2 Juin 2009, dans mon lit.
J'ai mal au crâne. Mal partout. J'ai envie d'me piquer, j'en ai besoin, je transpire alors que j'ai mal partout. J'en peux plus. Et j'écris quand même dans ce putain de journal. Je sais pas pourquoi je le fais.
Gustav m'a trouvé allongé dans la salle de bain, tout à l'heure. Et il s'est mis à me hurler dessus. Et il a finit par s'écrouler en pleurant. J'aime pas quand il pleure. J'aime pas quand il se sent mal, par ma faute. Je les détruis, comme la mort de Bill m'a détruit. Pardonne moi, Stuv, pardonne ma méchanceté, mon égoïsme, ma destruction lente. Je fais ce que je peux tu sais ? Toi, si pur, si bon, si serviable, tu ne mérites pas de supporter mon comportement. Pas plus que Georg.
Je dis des trucs que j'oserais jamais dire à voix haute, dans ce journal. Ca fait bizarre. Très bizarre. Je dis mes sentiments. Avant, il n'y avait que à Bill que je pouvais les dire. Est-ce qu'une part de Bill se trouve dans ce journal ? Où te caches-tu mon amour ? Pourquoi ne te montres-tu pas ? Tu ris de voir ma détresse ? Serais-tu devenu cruel ? Sadique ?
Non, bien sur que non. Je me fais pitié. Notre lien, je ne le sens plus. Ca me manque. Tellement. Je me souviens, quand j'ai cessé de le sentir. J'ai cru que c'était moi qui mourrais. Jamais douleur n'a été aussi forte, même mes migraines ne sont pas aussi fortes.
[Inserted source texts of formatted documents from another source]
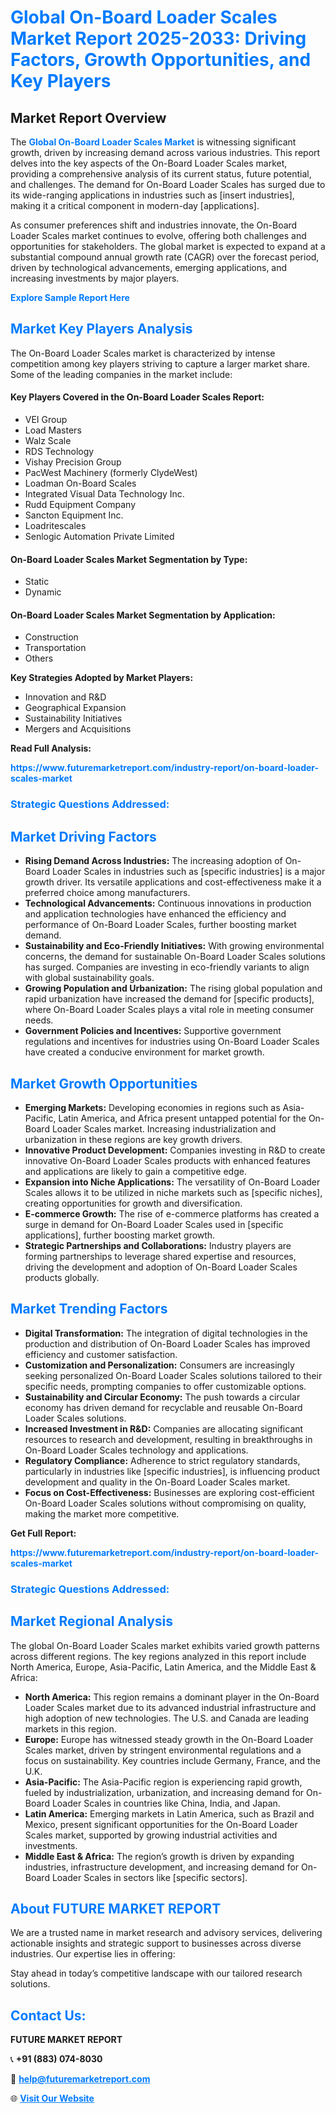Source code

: <h1 style="color: #007BFF;">Global On-Board Loader Scales Market Report 2025-2033: Driving Factors, Growth Opportunities, and Key Players</h1>

<section id="overview">
<h2>Market Report Overview</h2>
<p>The <a href="https://www.futuremarketreport.com/industry-report/on-board-loader-scales-market" style="color: #007BFF; text-decoration: none;"><strong>Global On-Board Loader Scales Market</strong></a> is witnessing significant growth, driven by increasing demand across various industries. This report delves into the key aspects of the On-Board Loader Scales market, providing a comprehensive analysis of its current status, future potential, and challenges. The demand for On-Board Loader Scales has surged due to its wide-ranging applications in industries such as [insert industries], making it a critical component in modern-day [applications].</p>
<p>As consumer preferences shift and industries innovate, the On-Board Loader Scales market continues to evolve, offering both challenges and opportunities for stakeholders. The global market is expected to expand at a substantial compound annual growth rate (CAGR) over the forecast period, driven by technological advancements, emerging applications, and increasing investments by major players.</p>
</section>

<section id="overview">
<p><a href="https://www.futuremarketreport.com/request-sample/reportId=54937" style="color: #007BFF; text-decoration: none;"><strong>Explore Sample Report Here</strong></a></p>
</section>

<section id="key-players">
<h2 style="color: #007BFF;">Market Key Players Analysis</h2>
<p>The On-Board Loader Scales market is characterized by intense competition among key players striving to capture a larger market share. Some of the leading companies in the market include:</p>
<h4>Key Players Covered in the On-Board Loader Scales Report:</h4>
<ul><li>VEI Group</li><li>Load Masters</li><li>Walz Scale</li><li>RDS Technology</li><li>Vishay Precision Group</li><li>PacWest Machinery (formerly ClydeWest)</li><li>Loadman On-Board Scales</li><li>Integrated Visual Data Technology Inc.</li><li>Rudd Equipment Company</li><li>Sancton Equipment Inc.</li><li>Loadritescales</li><li>Senlogic Automation Private Limited</li></ul>
<h4>On-Board Loader Scales Market Segmentation by Type:</h4>
<ul><li>Static</li><li>Dynamic</li></ul>

<h4>On-Board Loader Scales Market Segmentation by Application:</h4>
<ul><li>Construction</li><li>Transportation</li><li>Others</li></ul>
<p><strong>Key Strategies Adopted by Market Players:</strong></p>
<ul>
<li>Innovation and R&D</li>
<li>Geographical Expansion</li>
<li>Sustainability Initiatives</li>
<li>Mergers and Acquisitions</li>
</ul>
</section>

<section>
<p><strong>Read Full Analysis: </strong></p><a href="https://www.futuremarketreport.com/industry-report/on-board-loader-scales-market" style="color: #007BFF; text-decoration: none;"><strong>https://www.futuremarketreport.com/industry-report/on-board-loader-scales-market</strong></a>
<h3 style="color: #007BFF;">Strategic Questions Addressed:</h3>
</section>

<section id="driving-factors">
<h2 style="color: #007BFF;">Market Driving Factors</h2>
<ul>
<li><strong>Rising Demand Across Industries:</strong> The increasing adoption of On-Board Loader Scales in industries such as [specific industries] is a major growth driver. Its versatile applications and cost-effectiveness make it a preferred choice among manufacturers.</li>
<li><strong>Technological Advancements:</strong> Continuous innovations in production and application technologies have enhanced the efficiency and performance of On-Board Loader Scales, further boosting market demand.</li>
<li><strong>Sustainability and Eco-Friendly Initiatives:</strong> With growing environmental concerns, the demand for sustainable On-Board Loader Scales solutions has surged. Companies are investing in eco-friendly variants to align with global sustainability goals.</li>
<li><strong>Growing Population and Urbanization:</strong> The rising global population and rapid urbanization have increased the demand for [specific products], where On-Board Loader Scales plays a vital role in meeting consumer needs.</li>
<li><strong>Government Policies and Incentives:</strong> Supportive government regulations and incentives for industries using On-Board Loader Scales have created a conducive environment for market growth.</li>
</ul>
</section>

<section id="growth-opportunities">
<h2 style="color: #007BFF;">Market Growth Opportunities</h2>
<ul>
<li><strong>Emerging Markets:</strong> Developing economies in regions such as Asia-Pacific, Latin America, and Africa present untapped potential for the On-Board Loader Scales market. Increasing industrialization and urbanization in these regions are key growth drivers.</li>
<li><strong>Innovative Product Development:</strong> Companies investing in R&D to create innovative On-Board Loader Scales products with enhanced features and applications are likely to gain a competitive edge.</li>
<li><strong>Expansion into Niche Applications:</strong> The versatility of On-Board Loader Scales allows it to be utilized in niche markets such as [specific niches], creating opportunities for growth and diversification.</li>
<li><strong>E-commerce Growth:</strong> The rise of e-commerce platforms has created a surge in demand for On-Board Loader Scales used in [specific applications], further boosting market growth.</li>
<li><strong>Strategic Partnerships and Collaborations:</strong> Industry players are forming partnerships to leverage shared expertise and resources, driving the development and adoption of On-Board Loader Scales products globally.</li>
</ul>
</section>

<section id="trending-factors">
<h2 style="color: #007BFF;">Market Trending Factors</h2>
<ul>
<li><strong>Digital Transformation:</strong> The integration of digital technologies in the production and distribution of On-Board Loader Scales has improved efficiency and customer satisfaction.</li>
<li><strong>Customization and Personalization:</strong> Consumers are increasingly seeking personalized On-Board Loader Scales solutions tailored to their specific needs, prompting companies to offer customizable options.</li>
<li><strong>Sustainability and Circular Economy:</strong> The push towards a circular economy has driven demand for recyclable and reusable On-Board Loader Scales solutions.</li>
<li><strong>Increased Investment in R&D:</strong> Companies are allocating significant resources to research and development, resulting in breakthroughs in On-Board Loader Scales technology and applications.</li>
<li><strong>Regulatory Compliance:</strong> Adherence to strict regulatory standards, particularly in industries like [specific industries], is influencing product development and quality in the On-Board Loader Scales market.</li>
<li><strong>Focus on Cost-Effectiveness:</strong> Businesses are exploring cost-efficient On-Board Loader Scales solutions without compromising on quality, making the market more competitive.</li>
</ul>
</section>

<section>
<p><strong>Get Full Report: </strong></p><a href="https://www.futuremarketreport.com/industry-report/on-board-loader-scales-market" style="color: #007BFF; text-decoration: none;"><strong>https://www.futuremarketreport.com/industry-report/on-board-loader-scales-market</strong></a>
<h3 style="color: #007BFF;">Strategic Questions Addressed:</h3>
</section>


<section id="regional-analysis">
<h2 style="color: #007BFF;">Market Regional Analysis</h2>
<p>The global On-Board Loader Scales market exhibits varied growth patterns across different regions. The key regions analyzed in this report include North America, Europe, Asia-Pacific, Latin America, and the Middle East & Africa:</p>
<ul>
<li><strong>North America:</strong> This region remains a dominant player in the On-Board Loader Scales market due to its advanced industrial infrastructure and high adoption of new technologies. The U.S. and Canada are leading markets in this region.</li>
<li><strong>Europe:</strong> Europe has witnessed steady growth in the On-Board Loader Scales market, driven by stringent environmental regulations and a focus on sustainability. Key countries include Germany, France, and the U.K.</li>
<li><strong>Asia-Pacific:</strong> The Asia-Pacific region is experiencing rapid growth, fueled by industrialization, urbanization, and increasing demand for On-Board Loader Scales in countries like China, India, and Japan.</li>
<li><strong>Latin America:</strong> Emerging markets in Latin America, such as Brazil and Mexico, present significant opportunities for the On-Board Loader Scales market, supported by growing industrial activities and investments.</li>
<li><strong>Middle East & Africa:</strong> The region’s growth is driven by expanding industries, infrastructure development, and increasing demand for On-Board Loader Scales in sectors like [specific sectors].</li>
</ul>
</section>

<footer>
<h2 style="color: #007BFF;">About FUTURE MARKET REPORT</h2>
<p>We are a trusted name in market research and advisory services, delivering actionable insights and strategic support to businesses across diverse industries. Our expertise lies in offering:</p>

<p>Stay ahead in today’s competitive landscape with our tailored research solutions.</p>

<h2 style="color: #007BFF;">Contact Us:</h2>
<p><strong>FUTURE MARKET REPORT</strong></p>
<p>📞 <strong>+91 (883) 074-8030</strong></p>
<p>📧 <strong><a href="mailto:help@futuremarketreport.com" style="color: #007BFF;">help@futuremarketreport.com</a></strong></p>
<p>🌐 <strong><a href="https://www.futuremarketreport.com/" style="color: #007BFF;">Visit Our Website</a></strong></p>
</footer>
Je vais arrêter d'écrire pour le moment. Gus m'a dit qu'il allait m'apporter quelque chose à boire. Un chocolat, j'imagine. J'aimais bien le chocolat chaud, avec Bill, dans notre lit. Notre lit … J'y suis couché en cet instant. Mais ton odeur a disparut mon cœur, j'ai tout fait pour qu'elle ne parte pas, j'ai même mis de ton déodorant dessus, parce que tu ne mettais jamais de parfum. Il n'y avait que ton odeur qui nous séparait, la nuit, nos corps luisants de sueur.
Ses bras dans le bas de mon dos, et les mains les serrant de toutes mes forces contre moi, sous son tee-shirt, nos jambes quasiment mélangées, je ne sais plus laquelle est à moi, et laquelle est à lui. J'aime notre proximité, cette fusion de nos corps, de nos âmes. De nos cœurs. Et même si certaines personnes sont choquées par cette proximité entre mon frère et moi, ça m'est égal. Il est le seul important dans ma vie.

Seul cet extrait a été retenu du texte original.